=== Begin Enclosure ===
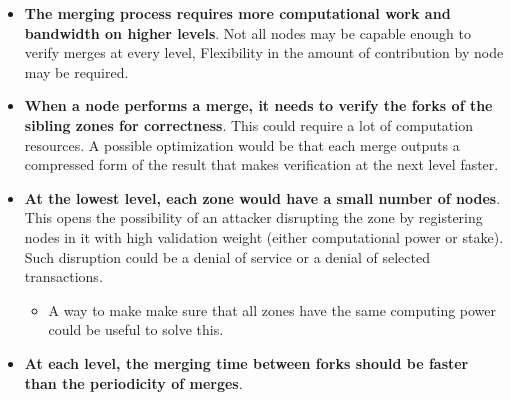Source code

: \documentclass[portrait,ansidpaper,fontscale=0.445]{baposter} %
\begin{document}
\begin{poster}
{\begin{itemize}[leftmargin=1em]
    \item \textbf{The merging process requires more computational work and bandwidth on
        higher levels}.  Not all nodes may be capable enough to verify merges at
        every level,  Flexibility in the amount of contribution by node may be
        required.
    \item \textbf{When a node performs a merge, it needs to verify the forks of the
        sibling zones for correctness}.  This could require a lot of computation
        resources.  A possible optimization would be that each merge outputs a
        compressed form of the result that makes verification at the next level
        faster.
    \item \textbf{At the lowest level, each zone would have a small number of nodes}.
        This opens the possibility of an attacker disrupting the zone by
        registering nodes in it with high validation weight (either
        computational power or stake).  Such disruption could be a denial of
        service or a denial of selected transactions.
    \begin{itemize}[leftmargin=1em]
        \item A way to make make sure that all zones have the same computing
            power could be useful to solve this.
    \end{itemize}
    \item \textbf{At each level, the merging time between forks should be faster than the
        periodicity of merges}.
\end{itemize}

}



\end{poster}
\end{document}
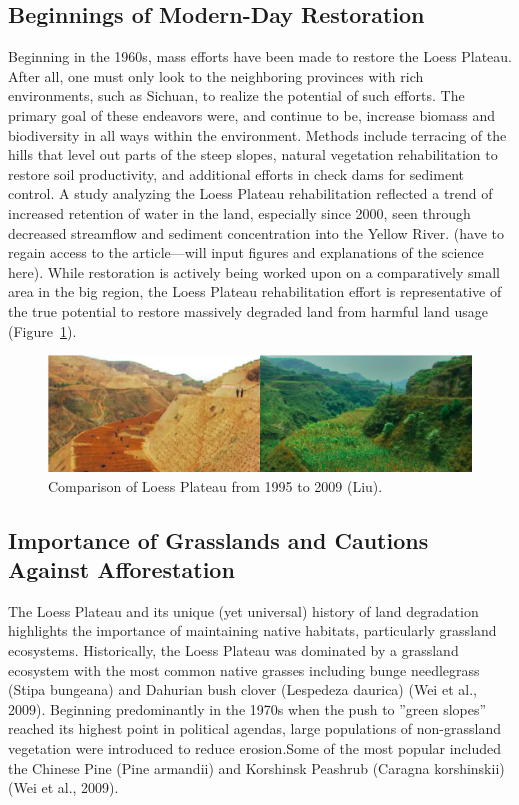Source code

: \documentclass{book}\usepackage{knitr}
\begin{document}
\subsection{Beginnings of Modern-Day Restoration}
Beginning in the 1960s, mass efforts have been made to restore the Loess Plateau. After all, one must only look to the neighboring provinces with rich environments, such as Sichuan, to realize the potential of such efforts. The primary goal of these endeavors were, and continue to be, increase biomass and biodiversity in all ways within the environment. Methods include terracing of the hills that level out parts of the steep slopes, natural vegetation rehabilitation to restore soil productivity, and additional efforts in check dams for sediment control. A study analyzing the Loess Plateau rehabilitation reflected a trend of increased retention of water in the land, especially since 2000, seen through decreased streamflow and sediment concentration into the Yellow River. (have to regain access to the article—will input figures and explanations of the science here). While restoration is actively being worked upon on a comparatively small area in the big region, the Loess Plateau rehabilitation effort is representative of the true potential to restore massively degraded land from harmful land usage (Figure~\ref{fig:Loess-Comparison}).

\begin{figure}
\includegraphics[width=\linewidth]{images/land-use/Loess-Comparison.png}
\caption{Comparison of Loess Plateau from 1995 to 2009 (Liu).}
\label{fig:Loess-Comparison}
\end{figure}

\subsection{Importance of Grasslands and Cautions Against Afforestation}
The Loess Plateau and its unique (yet universal) history of land degradation highlights the importance of maintaining native habitats, particularly grassland ecosystems. Historically, the Loess Plateau was dominated by a grassland ecosystem with the most common native grasses including bunge needlegrass (Stipa bungeana) and Dahurian bush clover (Lespedeza daurica) (Wei et al., 2009). Beginning predominantly in the 1970s when the push to ''green slopes'' reached its highest point in political agendas, large populations of non-grassland vegetation were introduced to reduce erosion.Some of the most popular included the Chinese Pine (Pine armandii)  and Korshinsk Peashrub (Caragna korshinskii) (Wei et al., 2009).
\end{document}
=== End Enclosure ===
Work request:
Copy out all lines from the material above that contain the string "zones".

Response to the task:
        sibling zones for correctness}.  This could require a lot of computation
        \item A way to make make sure that all zones have the same computing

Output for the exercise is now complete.